I’m running some network and NVMe benchmarks using a Orin NX system running JetPack 5.1.2.
The setup consist of a PCIe switch installed on the Gen4 x4 M.2 PCIe slot. The PCIe switch is connected to dual port 25GbE Mellanox card, and 6 NVMe SSDs on the other PCIe switch downstream port.

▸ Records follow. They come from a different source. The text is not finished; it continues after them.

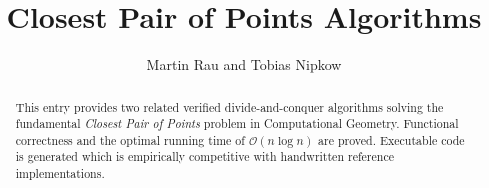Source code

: \documentclass[11pt,a4paper]{article}
\begin{document}
\title{Closest Pair of Points Algorithms}
\author{Martin Rau and Tobias Nipkow}
\maketitle

\begin{abstract}
This entry provides two related verified divide-and-conquer algorithms solving
the fundamental \textit{Closest Pair of Points} problem in Computational Geometry.
Functional correctness and the optimal running time of $\mathcal{O}(n \log n)$ are proved. 
Executable code is generated which is empirically competitive with handwritten
reference implementations.
\end{abstract}

\tableofcontents
\newpage





\end{document}
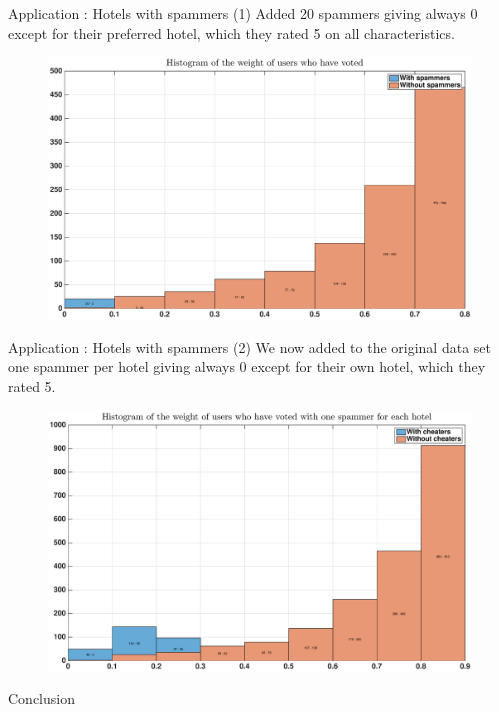 \begin{frame}{Application : Hotels with spammers (1)}
    Added 20 spammers giving always 0 except for their preferred hotel, which they rated 5 on all characteristics.
            \begin{figure}
            \centering
            \includegraphics[width=\textwidth]{../rapport/images/hotels/not_random_cheaters.eps}
        \end{figure}
\end{frame}

\begin{frame}{Application : Hotels with spammers (2)}
    We now added to the original data set one spammer per hotel giving always 0 except for their own hotel, which they rated 5.
            \begin{figure}
            \centering
            \includegraphics[width=\textwidth]{../rapport/images/hotels/not_random_each_hotels.eps}
        \end{figure}
\end{frame}

\usebackgroundtemplate{}
\begin{frame}{Conclusion}

\end{frame}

The NX system is able to receive data on the two 25Gbps ethernet ports at an aggregated rate of around 6000 MB/s. The NX system is also capable of writing out to the NVMe SSDs at a rate of 6000 MB/s. However, when I try receiving data over the 25GbE network interfaces at the same time as writing out to the NVMe SSDs, the aggregate network receive rate drops to around 3500 MB/s. The CPU utilization is only around 50%, so I’m not sure why the NVMe SSD write activity is slowing down the network receive rate so much. The NX system is able to send and receive over the two 25GbE interfaces at 6000 MB/s in both directions simultaneously, so it doesn’t appear to be a PCIe bus or memory limitation.

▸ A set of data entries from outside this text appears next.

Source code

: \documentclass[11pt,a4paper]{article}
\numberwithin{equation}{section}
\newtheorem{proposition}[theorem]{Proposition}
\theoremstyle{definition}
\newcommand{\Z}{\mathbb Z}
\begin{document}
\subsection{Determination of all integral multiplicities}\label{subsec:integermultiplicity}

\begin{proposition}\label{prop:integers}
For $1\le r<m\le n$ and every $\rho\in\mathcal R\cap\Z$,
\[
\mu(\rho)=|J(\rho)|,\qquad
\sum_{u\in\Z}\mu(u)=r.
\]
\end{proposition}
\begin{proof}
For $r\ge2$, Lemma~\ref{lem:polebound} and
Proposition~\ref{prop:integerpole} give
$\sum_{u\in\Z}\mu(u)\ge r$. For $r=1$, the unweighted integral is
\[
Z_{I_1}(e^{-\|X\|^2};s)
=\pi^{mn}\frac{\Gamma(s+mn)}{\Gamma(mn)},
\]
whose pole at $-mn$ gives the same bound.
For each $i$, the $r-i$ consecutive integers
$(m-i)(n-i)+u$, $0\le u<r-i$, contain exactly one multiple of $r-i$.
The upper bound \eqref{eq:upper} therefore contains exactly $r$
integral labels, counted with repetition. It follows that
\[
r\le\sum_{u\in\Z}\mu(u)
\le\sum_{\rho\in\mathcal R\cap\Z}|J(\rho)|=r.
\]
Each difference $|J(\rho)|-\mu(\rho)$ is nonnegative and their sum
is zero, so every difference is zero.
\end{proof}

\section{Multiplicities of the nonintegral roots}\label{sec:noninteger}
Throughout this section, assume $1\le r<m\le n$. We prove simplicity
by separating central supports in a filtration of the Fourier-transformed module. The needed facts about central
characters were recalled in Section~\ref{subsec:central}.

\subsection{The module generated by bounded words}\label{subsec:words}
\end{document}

I don’t understand why the network rates slow down so much with NVMe activity when there appears to plenty of free CPU resources available. Interrupts appear to be getting distributed fairly evenly between the 8 CPUs.
~$ cat /proc/interrupts
CPU0 CPU1 CPU2 CPU3 CPU4 CPU5 CPU6 CPU7
311: 6 0 0 0 0 0 0 0 MSI 541065216 Edge nvme0q0
312: 6 0 0 0 0 0 0 0 MSI 541589504 Edge nvme1q0
313: 6 0 0 0 0 0 0 0 MSI 542638080 Edge nvme3q0
314: 628763 0 0 0 0 0 0 0 MSI 541065217 Edge nvme0q1
315: 6 0 0 0 0 0 0 0 MSI 543162368 Edge nvme4q0
316: 43 0 0 0 0 0 628338 0 MSI 541589505 Edge nvme1q1
317: 6 0 0 0 0 0 0 0 MSI 544735232 Edge nvme5q0
322: 40 0 0 1511 0 626763 0 0 MSI 542638081 Edge nvme3q1
323: 40 0 628135 0 0 0 0 0 MSI 543162369 Edge nvme4q1
324: 391 0 0 0 0 0 628765 0 MSI 544735233 Edge nvme5q1
329: 6 0 0 0 0 0 0 0 MSI 542113792 Edge nvme2q0
330: 53 0 0 0 628198 0 0 0 MSI 542113793 Edge nvme2q1
350: 0 0 5 0 0 0 0 7663880 MSI 539492362 Edge mlx5_comp10@pci:0004:05:00.0
363: 0 7909327 3 0 0 0 0 31718 MSI 539494410 Edge mlx5_comp10@pci:0004:05:00.1
I have already tried running jetson_clocks and setting the nvpmodle to 0 for max power. Is there anything else I can do to help improve performance?